# What shoes can be resoled?



## JMGB (Jan 5, 2014)

Hi, I've been upgrading/building my shoe wardrobe recently, and loving it. I've got some leather soles, and some rubber soles (for business casual, and crappy Toronto winter).

My questions is: how can you tell if a shoe can be resoled? Does it have to have a goodyear welt to be resoled?

Thanks!


----------



## Flanderian (Apr 30, 2008)

JMGB said:


> Hi, I've been upgrading/building my shoe wardrobe recently, and loving it. I've got some leather soles, and some rubber soles (for business casual, and crappy Toronto winter).
> 
> My questions is: how can you tell if a shoe can be resoled? Does it have to have a goodyear welt to be resoled?
> 
> Thanks!


Sorry, I don't have firm details for you, but I do know that in addition Goodyear, properly made Blake and perhaps Blake Rapid constructed shoes can also be resoled. I can usually tell if a shoe has a Goodyear welt simply by examining the attachment for the sole to the mid-sole. It should have a strip of leather that runs the circumference of the shoe, and you will see the point where it joins.

And I also know from first hand experience that if you have decent shoes that can be resoled, that it is worth paying what you need to so that you have a top quality cobbler do the work. And always get full soles rather than half soles. They will look much better and last longer.

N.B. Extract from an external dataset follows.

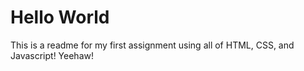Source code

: # Hello World

This is a readme for my first assignment using all of HTML, CSS, and Javascript! Yeehaw!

Many here have used a NY based cobbler, B. Nelson to do the work, and all seem to have been very pleased by the results. The owner, Nick V, is an AAAC member.


----------



## Spex (Nov 25, 2012)

If you are downtown at any point you could pose this questions to Novelty Shoe Repair (119 Yonge, just N of Adelaide). I'm sure they'd be happy to help. They also have a list in their window of shoe brands they resole, but I wouldn't consider the list exhaustive (there are other goodyear welted brands not listed) nor would all of the shoes for the brands listed be goodyear welted (for example some Cole Haans). Bring in a pair or two and ask the question. Don't be afraid to ask the experts!


----------



## JMGB (Jan 5, 2014)

Cool, thanks man! Been looking for a serious cobbler downtown!


----------



## cdavant (Aug 28, 2005)

Almost anything can be resoled. Consider cost/benefit. I've sent several AE leathers to B. Nelson for vibrams since I've an aversion to planting my posterior on slippery surfaces. A Topy can help a lot, but if the heels are gone anyway it's easier to do it all. If you have an investment in your footwear new soles and heels can add a lot. If you need leather, go with leather. If you'll be wearing them in ice, snow, slush resole with synthetic and invest the modest savings in a new pair.


----------



## Spex (Nov 25, 2012)

cdavant said:


> If you need leather, go with leather.


Is there a case where one would "need" leather?


----------



## cdavant (Aug 28, 2005)

Leather soles are seen as dressier or more formal. You might not "need" leather, but vibrams might look a bit out of place opening night at the symphony or a business meeting.


----------